| DESCRIPTION OF THE TASK |
Go through the lines below and count those that contain "FilePicker"; the number is all that should be returned.
[Start of section]
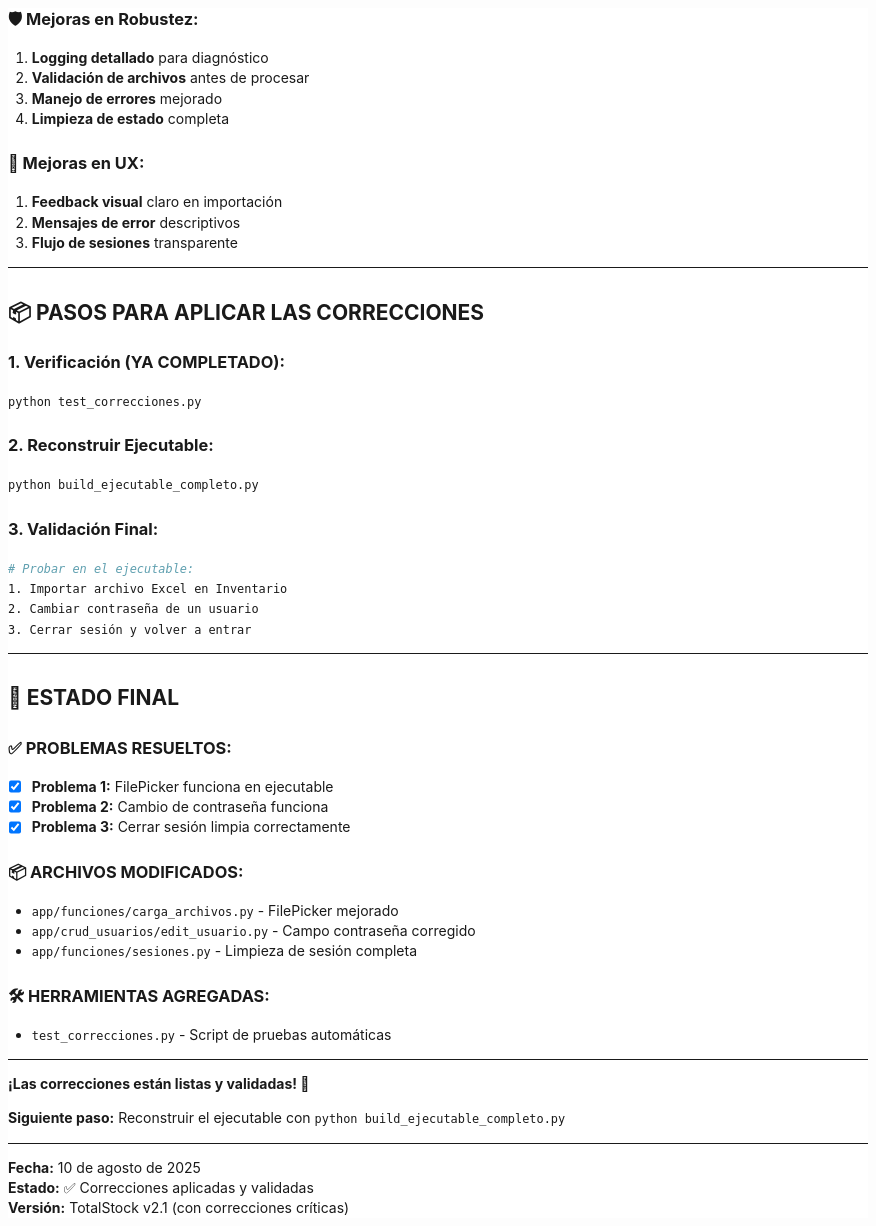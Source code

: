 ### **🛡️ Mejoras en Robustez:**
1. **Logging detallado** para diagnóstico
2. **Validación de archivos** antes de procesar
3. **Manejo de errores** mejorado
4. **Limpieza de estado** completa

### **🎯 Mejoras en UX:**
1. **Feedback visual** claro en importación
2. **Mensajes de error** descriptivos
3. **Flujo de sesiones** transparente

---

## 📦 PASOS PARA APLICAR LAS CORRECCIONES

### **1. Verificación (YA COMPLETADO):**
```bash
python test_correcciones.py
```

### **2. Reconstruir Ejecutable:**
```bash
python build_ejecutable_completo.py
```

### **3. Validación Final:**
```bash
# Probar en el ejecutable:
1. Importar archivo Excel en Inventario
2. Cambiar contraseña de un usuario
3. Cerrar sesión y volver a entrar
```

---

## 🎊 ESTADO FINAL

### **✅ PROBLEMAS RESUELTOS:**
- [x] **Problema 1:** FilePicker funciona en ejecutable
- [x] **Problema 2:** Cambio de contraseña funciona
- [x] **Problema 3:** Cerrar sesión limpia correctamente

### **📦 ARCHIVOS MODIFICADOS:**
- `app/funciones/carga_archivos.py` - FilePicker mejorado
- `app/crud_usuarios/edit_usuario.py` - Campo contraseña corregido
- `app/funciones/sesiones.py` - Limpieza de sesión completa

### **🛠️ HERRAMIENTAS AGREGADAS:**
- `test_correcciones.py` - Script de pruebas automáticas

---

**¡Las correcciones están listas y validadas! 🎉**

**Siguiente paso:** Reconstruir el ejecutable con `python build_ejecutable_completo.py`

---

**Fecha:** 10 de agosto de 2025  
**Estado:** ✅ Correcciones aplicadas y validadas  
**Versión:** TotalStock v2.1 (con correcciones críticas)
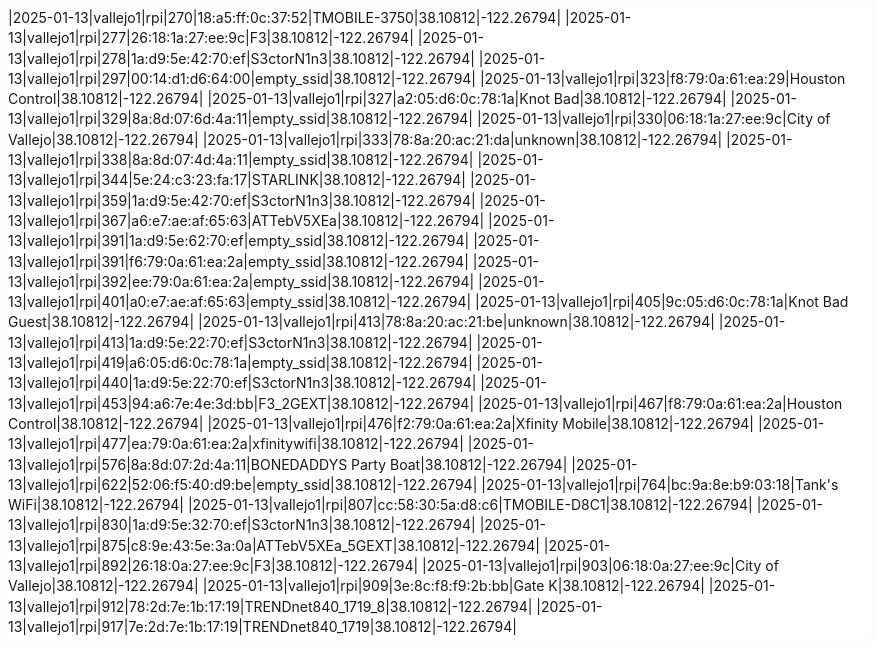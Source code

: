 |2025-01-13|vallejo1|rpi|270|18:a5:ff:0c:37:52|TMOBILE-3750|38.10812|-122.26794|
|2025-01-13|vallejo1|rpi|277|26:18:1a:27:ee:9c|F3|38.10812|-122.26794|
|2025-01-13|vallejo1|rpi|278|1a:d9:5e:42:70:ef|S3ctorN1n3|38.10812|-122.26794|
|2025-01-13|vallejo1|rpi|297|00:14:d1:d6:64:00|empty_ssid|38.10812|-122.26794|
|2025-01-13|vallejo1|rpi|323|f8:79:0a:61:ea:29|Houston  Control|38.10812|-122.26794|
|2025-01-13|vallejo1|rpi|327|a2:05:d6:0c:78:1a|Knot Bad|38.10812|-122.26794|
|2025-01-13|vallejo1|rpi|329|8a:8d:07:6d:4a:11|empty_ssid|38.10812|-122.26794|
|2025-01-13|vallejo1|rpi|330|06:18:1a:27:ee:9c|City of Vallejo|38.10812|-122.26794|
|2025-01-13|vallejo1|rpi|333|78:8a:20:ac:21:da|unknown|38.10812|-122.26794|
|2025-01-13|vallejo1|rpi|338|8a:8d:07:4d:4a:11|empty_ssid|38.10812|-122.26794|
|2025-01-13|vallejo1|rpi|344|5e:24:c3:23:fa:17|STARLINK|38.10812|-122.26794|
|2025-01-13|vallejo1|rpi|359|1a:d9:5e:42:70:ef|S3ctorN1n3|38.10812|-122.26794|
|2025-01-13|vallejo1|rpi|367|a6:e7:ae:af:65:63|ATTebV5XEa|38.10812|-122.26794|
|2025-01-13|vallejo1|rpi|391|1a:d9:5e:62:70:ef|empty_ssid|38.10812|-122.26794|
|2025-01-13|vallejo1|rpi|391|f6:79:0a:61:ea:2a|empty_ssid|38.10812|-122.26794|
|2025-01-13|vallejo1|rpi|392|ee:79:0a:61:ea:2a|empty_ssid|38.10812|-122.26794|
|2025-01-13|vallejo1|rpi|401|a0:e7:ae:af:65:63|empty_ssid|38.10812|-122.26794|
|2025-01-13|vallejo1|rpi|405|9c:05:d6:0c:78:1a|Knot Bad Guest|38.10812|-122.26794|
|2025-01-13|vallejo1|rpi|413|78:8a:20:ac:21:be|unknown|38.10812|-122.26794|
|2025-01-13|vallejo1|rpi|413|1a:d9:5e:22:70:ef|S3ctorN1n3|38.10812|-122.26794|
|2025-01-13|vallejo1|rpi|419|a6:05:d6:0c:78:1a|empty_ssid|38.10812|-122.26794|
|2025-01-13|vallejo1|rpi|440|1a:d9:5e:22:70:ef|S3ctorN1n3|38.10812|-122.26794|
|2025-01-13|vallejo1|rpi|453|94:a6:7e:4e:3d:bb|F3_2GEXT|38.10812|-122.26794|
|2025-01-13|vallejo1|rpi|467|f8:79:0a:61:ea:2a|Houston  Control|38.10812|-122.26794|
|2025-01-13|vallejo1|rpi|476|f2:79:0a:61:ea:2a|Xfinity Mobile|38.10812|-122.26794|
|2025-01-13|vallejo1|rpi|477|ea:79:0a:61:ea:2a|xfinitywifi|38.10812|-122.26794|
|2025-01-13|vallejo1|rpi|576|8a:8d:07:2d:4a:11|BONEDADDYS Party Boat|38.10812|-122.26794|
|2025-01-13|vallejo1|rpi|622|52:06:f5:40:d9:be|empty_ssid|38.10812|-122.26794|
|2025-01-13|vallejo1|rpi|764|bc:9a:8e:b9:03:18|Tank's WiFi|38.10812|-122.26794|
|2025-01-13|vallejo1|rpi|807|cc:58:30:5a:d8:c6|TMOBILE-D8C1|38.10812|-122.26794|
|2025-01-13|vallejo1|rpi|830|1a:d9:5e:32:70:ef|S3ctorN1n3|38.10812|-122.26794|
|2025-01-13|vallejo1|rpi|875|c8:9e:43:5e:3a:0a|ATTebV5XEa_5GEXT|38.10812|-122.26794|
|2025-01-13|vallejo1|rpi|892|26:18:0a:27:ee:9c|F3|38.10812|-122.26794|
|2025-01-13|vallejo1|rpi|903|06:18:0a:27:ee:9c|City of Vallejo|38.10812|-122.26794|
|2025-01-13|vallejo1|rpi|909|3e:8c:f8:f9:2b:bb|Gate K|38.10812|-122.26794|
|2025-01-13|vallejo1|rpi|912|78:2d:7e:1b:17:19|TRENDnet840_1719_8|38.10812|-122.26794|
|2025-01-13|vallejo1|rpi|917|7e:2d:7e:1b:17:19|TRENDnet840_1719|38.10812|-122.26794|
[End of section]
[Start of section]
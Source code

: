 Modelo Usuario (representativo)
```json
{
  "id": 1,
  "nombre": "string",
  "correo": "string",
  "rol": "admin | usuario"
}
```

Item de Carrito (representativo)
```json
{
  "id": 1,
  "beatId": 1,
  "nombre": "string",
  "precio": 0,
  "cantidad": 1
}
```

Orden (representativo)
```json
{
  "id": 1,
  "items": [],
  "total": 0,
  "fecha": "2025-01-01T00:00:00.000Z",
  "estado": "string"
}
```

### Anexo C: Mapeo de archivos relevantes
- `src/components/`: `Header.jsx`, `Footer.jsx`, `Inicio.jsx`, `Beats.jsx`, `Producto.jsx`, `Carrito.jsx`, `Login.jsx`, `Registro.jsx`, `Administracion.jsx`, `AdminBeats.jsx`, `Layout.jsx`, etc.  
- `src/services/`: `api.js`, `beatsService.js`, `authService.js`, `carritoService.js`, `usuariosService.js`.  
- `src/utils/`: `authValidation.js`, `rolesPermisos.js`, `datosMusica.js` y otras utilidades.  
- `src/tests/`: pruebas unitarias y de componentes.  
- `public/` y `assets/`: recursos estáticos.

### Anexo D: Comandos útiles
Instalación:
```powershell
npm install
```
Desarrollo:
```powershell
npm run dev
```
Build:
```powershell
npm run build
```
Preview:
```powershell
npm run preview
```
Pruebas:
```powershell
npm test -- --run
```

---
[End of section]
[Start of section]
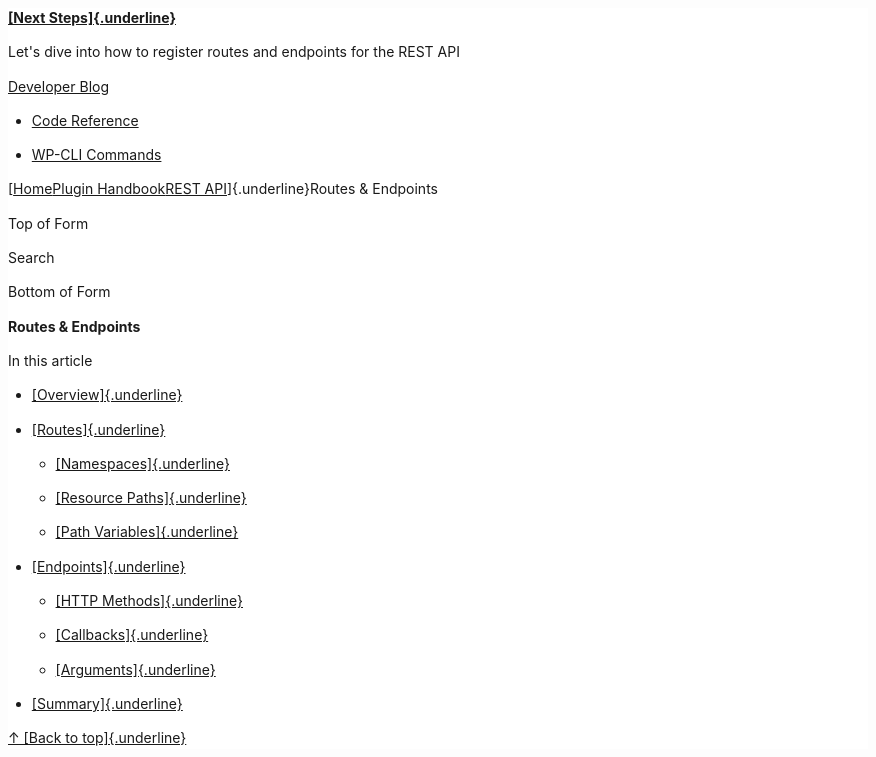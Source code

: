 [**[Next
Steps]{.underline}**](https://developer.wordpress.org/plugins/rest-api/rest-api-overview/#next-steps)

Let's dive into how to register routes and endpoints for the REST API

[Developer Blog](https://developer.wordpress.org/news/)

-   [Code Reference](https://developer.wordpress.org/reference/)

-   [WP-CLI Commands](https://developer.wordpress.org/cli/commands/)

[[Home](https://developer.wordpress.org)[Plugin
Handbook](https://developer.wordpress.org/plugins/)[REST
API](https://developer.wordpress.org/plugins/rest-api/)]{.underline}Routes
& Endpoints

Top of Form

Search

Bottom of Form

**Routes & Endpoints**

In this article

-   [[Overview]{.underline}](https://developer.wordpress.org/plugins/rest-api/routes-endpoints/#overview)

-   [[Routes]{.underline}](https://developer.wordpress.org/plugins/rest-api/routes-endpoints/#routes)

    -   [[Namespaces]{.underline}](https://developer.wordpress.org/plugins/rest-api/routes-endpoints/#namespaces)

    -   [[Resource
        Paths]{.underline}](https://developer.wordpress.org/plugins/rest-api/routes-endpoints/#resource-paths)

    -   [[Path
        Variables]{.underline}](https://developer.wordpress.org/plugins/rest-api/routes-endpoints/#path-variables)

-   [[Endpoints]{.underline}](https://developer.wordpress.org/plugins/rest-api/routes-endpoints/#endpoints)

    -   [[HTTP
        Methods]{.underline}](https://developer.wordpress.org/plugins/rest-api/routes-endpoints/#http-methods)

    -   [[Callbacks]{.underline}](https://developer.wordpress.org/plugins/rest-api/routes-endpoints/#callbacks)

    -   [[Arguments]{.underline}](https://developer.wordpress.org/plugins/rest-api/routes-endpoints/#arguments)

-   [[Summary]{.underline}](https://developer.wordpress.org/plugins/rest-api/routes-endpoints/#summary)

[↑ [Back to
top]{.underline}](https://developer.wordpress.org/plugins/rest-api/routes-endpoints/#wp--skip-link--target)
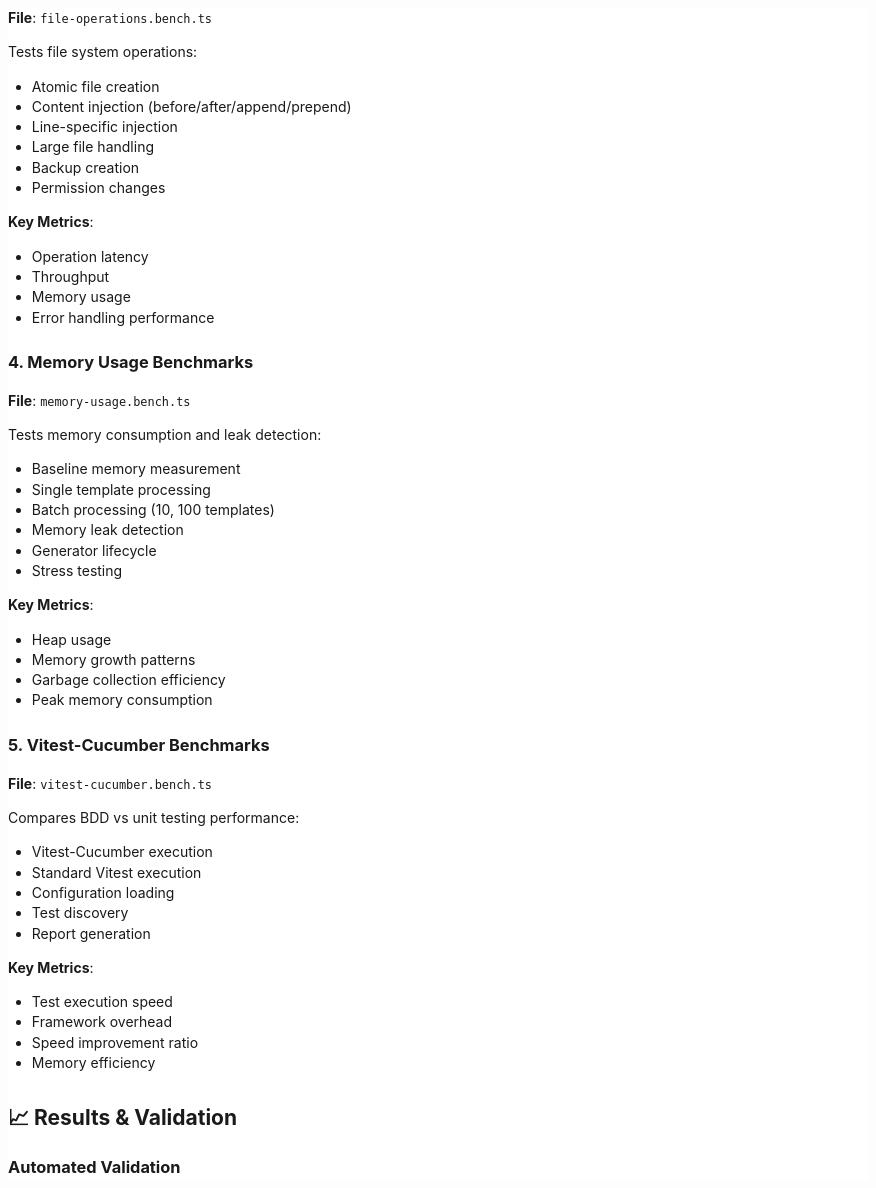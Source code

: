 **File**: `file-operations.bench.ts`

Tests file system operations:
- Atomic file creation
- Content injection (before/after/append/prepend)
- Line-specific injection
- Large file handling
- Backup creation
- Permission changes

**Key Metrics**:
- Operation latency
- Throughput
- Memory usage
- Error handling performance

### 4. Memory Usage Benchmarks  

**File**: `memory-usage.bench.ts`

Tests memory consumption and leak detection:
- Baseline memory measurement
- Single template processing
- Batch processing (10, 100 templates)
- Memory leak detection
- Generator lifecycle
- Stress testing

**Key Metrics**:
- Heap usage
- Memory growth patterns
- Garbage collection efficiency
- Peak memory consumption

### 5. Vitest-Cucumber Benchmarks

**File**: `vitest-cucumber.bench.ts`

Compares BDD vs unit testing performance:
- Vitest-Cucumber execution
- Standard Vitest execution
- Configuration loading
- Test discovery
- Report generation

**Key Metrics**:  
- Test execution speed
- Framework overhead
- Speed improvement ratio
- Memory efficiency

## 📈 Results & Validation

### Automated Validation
[End of section]
| SOLUTION TO THE EXERCISE |
2